With the Black Lives Matter protests and wave of racial and social injustices against the Black community surfacing around the world, most of us Indians see this as a remote issue. But still, many youngsters, intellectuals, artists and loads of people around the country have extended their support to the protests in the US as their duty of being a global citizen. But do you know that our very own country harbours a tribe of African descent?
I too was equally unaware of the presence of Siddi, a tribe of African descent residing in Karnataka, Gujarat, Hyderabad, Maharashtra and parts of Pakistan.
With an estimated population of over 20,000, Siddis are descendants of the Bantu tribe from East Africa. However, their settlement in India is largely contested, and there are two broad theories — some say they were brought as slaves by the Portuguese during 7th century, while others say they travelled to India as independent merchants and sailors.
Having lived in India for centuries, people from the Siddi community represent an amalgamation of Indian culture and African heritage. Clad in saris and bindi, the Siddi women still perform a dance form that originates from primitive African dance forms. They speak in the local Konkani dialect, but still struggle to be acknowledged as Indian citizens due to local prejudice based on their physical features.
In early 1980s, the Sports Authority of India decided to start a Special Area Games Project to train Siddi children to turn their athletic abilities, owing to their African origins, into national achievements. However, the programme was soon cut off and the children were forced to return.
Living in obscurity since centuries, the Siddi people are living a life of hardships and oppression. Due to lack of opportunities, they are majorly forced to work as farmers, leading their lives constantly foreshadowed by poverty.

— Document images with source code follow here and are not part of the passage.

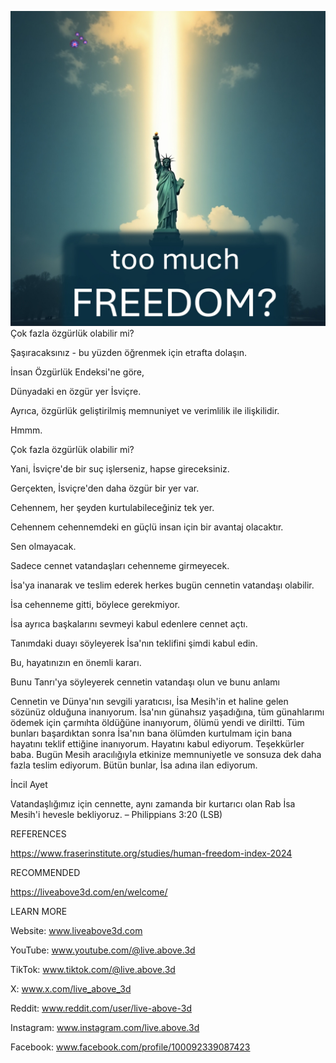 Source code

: ![Video cover image](../cover.jpeg)
Çok fazla özgürlük olabilir mi?

Şaşıracaksınız - bu yüzden öğrenmek için etrafta dolaşın.

İnsan Özgürlük Endeksi'ne göre,

Dünyadaki en özgür yer İsviçre.

Ayrıca, özgürlük geliştirilmiş memnuniyet ve verimlilik ile ilişkilidir.

Hmmm.

Çok fazla özgürlük olabilir mi?

Yani, İsviçre'de bir suç işlerseniz, hapse gireceksiniz.

Gerçekten, İsviçre'den daha özgür bir yer var.

Cehennem, her şeyden kurtulabileceğiniz tek yer.

Cehennem cehennemdeki en güçlü insan için bir avantaj olacaktır.

Sen olmayacak.

Sadece cennet vatandaşları cehenneme girmeyecek.

İsa'ya inanarak ve teslim ederek herkes bugün cennetin vatandaşı olabilir.

İsa cehenneme gitti, böylece gerekmiyor.

İsa ayrıca başkalarını sevmeyi kabul edenlere cennet açtı.

Tanımdaki duayı söyleyerek İsa'nın teklifini şimdi kabul edin.

Bu, hayatınızın en önemli kararı.


Bunu Tanrı'ya söyleyerek cennetin vatandaşı olun ve bunu anlamı

Cennetin ve Dünya'nın sevgili yaratıcısı, İsa Mesih'in et haline gelen sözünüz olduğuna inanıyorum. İsa'nın günahsız yaşadığına, tüm günahlarımı ödemek için çarmıhta öldüğüne inanıyorum, ölümü yendi ve diriltti. Tüm bunları başardıktan sonra İsa'nın bana ölümden kurtulmam için bana hayatını teklif ettiğine inanıyorum. Hayatını kabul ediyorum. Teşekkürler baba. Bugün Mesih aracılığıyla etkinize memnuniyetle ve sonsuza dek daha fazla teslim ediyorum. Bütün bunlar, İsa adına ilan ediyorum.


İncil Ayet

Vatandaşlığımız için cennette, aynı zamanda bir kurtarıcı olan Rab İsa Mesih'i hevesle bekliyoruz. – Philippians 3:20 (LSB)


REFERENCES

https://www.fraserinstitute.org/studies/human-freedom-index-2024


RECOMMENDED

https://liveabove3d.com/en/welcome/


LEARN MORE

Website: www.liveabove3d.com

YouTube: www.youtube.com/@live.above.3d

TikTok: www.tiktok.com/@live.above.3d

X: www.x.com/live_above_3d

Reddit: www.reddit.com/user/live-above-3d

Instagram: www.instagram.com/live.above.3d

Facebook: www.facebook.com/profile/100092339087423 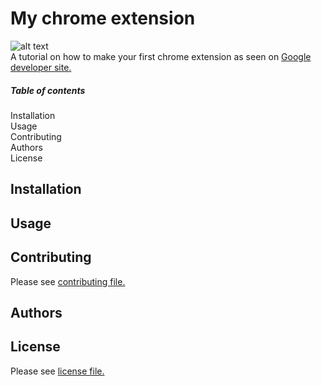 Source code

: # My chrome extension
![alt text](https://img.shields.io/twitter/url?style=social&url=https%3A%2F%2Ftwiiter.com%2Fdominiconorton)</br>
A tutorial on how to make your first chrome extension as seen on [Google developer site.](https://developer.chrome.com/extensions)

##### Table of contents

Installation<br/>
Usage<br/> 
Contributing<br/> 
Authors<br/>
License<br/>

## Installation

## Usage

## Contributing

Please see [contributing file.](https://github.com/dnorton94/my-chrome-extension/blob/master/CONTRIBUTING.md)

## Authors

## License

Please see [license file.](https://github.com/dnorton94/my-chrome-extension/blob/master/CONTRIBUTING.md)

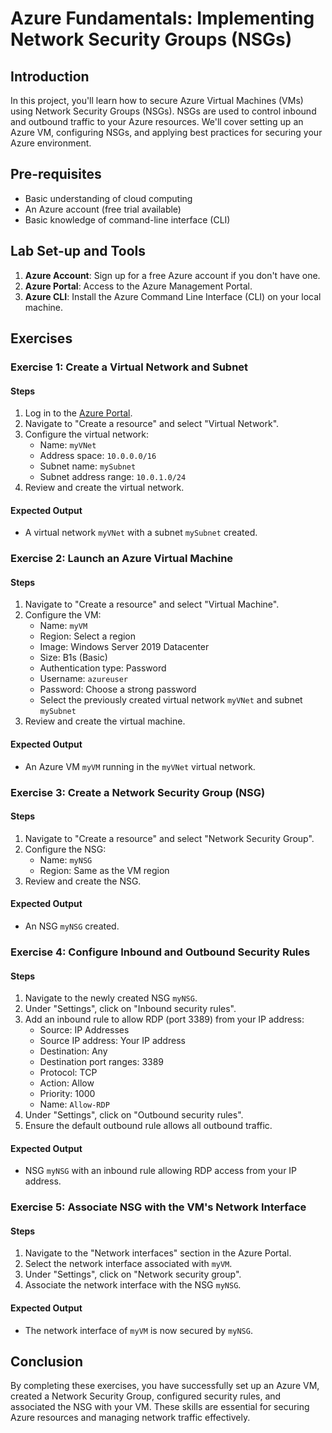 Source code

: # Azure Fundamentals: Implementing Network Security Groups (NSGs)

## Introduction

In this project, you'll learn how to secure Azure Virtual Machines (VMs) using Network Security Groups (NSGs). NSGs are used to control inbound and outbound traffic to your Azure resources. We'll cover setting up an Azure VM, configuring NSGs, and applying best practices for securing your Azure environment.

## Pre-requisites

- Basic understanding of cloud computing
- An Azure account (free trial available)
- Basic knowledge of command-line interface (CLI)

## Lab Set-up and Tools

1. **Azure Account**: Sign up for a free Azure account if you don't have one.
2. **Azure Portal**: Access to the Azure Management Portal.
3. **Azure CLI**: Install the Azure Command Line Interface (CLI) on your local machine.

## Exercises

### Exercise 1: Create a Virtual Network and Subnet

#### Steps

1. Log in to the [Azure Portal](https://portal.azure.com/).
2. Navigate to "Create a resource" and select "Virtual Network".
3. Configure the virtual network:
    - Name: `myVNet`
    - Address space: `10.0.0.0/16`
    - Subnet name: `mySubnet`
    - Subnet address range: `10.0.1.0/24`
4. Review and create the virtual network.

#### Expected Output

- A virtual network `myVNet` with a subnet `mySubnet` created.

### Exercise 2: Launch an Azure Virtual Machine

#### Steps

1. Navigate to "Create a resource" and select "Virtual Machine".
2. Configure the VM:
    - Name: `myVM`
    - Region: Select a region
    - Image: Windows Server 2019 Datacenter
    - Size: B1s (Basic)
    - Authentication type: Password
    - Username: `azureuser`
    - Password: Choose a strong password
    - Select the previously created virtual network `myVNet` and subnet `mySubnet`
3. Review and create the virtual machine.

#### Expected Output

- An Azure VM `myVM` running in the `myVNet` virtual network.

### Exercise 3: Create a Network Security Group (NSG)

#### Steps

1. Navigate to "Create a resource" and select "Network Security Group".
2. Configure the NSG:
    - Name: `myNSG`
    - Region: Same as the VM region
3. Review and create the NSG.

#### Expected Output

- An NSG `myNSG` created.

### Exercise 4: Configure Inbound and Outbound Security Rules

#### Steps

1. Navigate to the newly created NSG `myNSG`.
2. Under "Settings", click on "Inbound security rules".
3. Add an inbound rule to allow RDP (port 3389) from your IP address:
    - Source: IP Addresses
    - Source IP address: Your IP address
    - Destination: Any
    - Destination port ranges: 3389
    - Protocol: TCP
    - Action: Allow
    - Priority: 1000
    - Name: `Allow-RDP`
4. Under "Settings", click on "Outbound security rules".
5. Ensure the default outbound rule allows all outbound traffic.

#### Expected Output

- NSG `myNSG` with an inbound rule allowing RDP access from your IP address.

### Exercise 5: Associate NSG with the VM's Network Interface

#### Steps

1. Navigate to the "Network interfaces" section in the Azure Portal.
2. Select the network interface associated with `myVM`.
3. Under "Settings", click on "Network security group".
4. Associate the network interface with the NSG `myNSG`.

#### Expected Output

- The network interface of `myVM` is now secured by `myNSG`.

## Conclusion

By completing these exercises, you have successfully set up an Azure VM, created a Network Security Group, configured security rules, and associated the NSG with your VM. These skills are essential for securing Azure resources and managing network traffic effectively.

Lack of educational opportunities is yet another hurdle that has added to their troubled position of feeling an outsider in their own country.
As Indians, can we recall a single incident of our encounter with people of colour where our minds were not crossed by the ‘N’ word, or feelings of unsettlement, paranoia and prejudice based on assumptions associated with people of colour passed on to us by society? The problem of racism and the oppression of communities based on the colour of their skin has always been there, but now it has become all the more exigent.
Institutional and individual racism is not just a problem for societies across oceans, but a very deeply-rooted issue in our own nation, and now is the time to work towards fixing it. It is upon us, the youth of the nation, to change the narrative and dismember these stereotypes.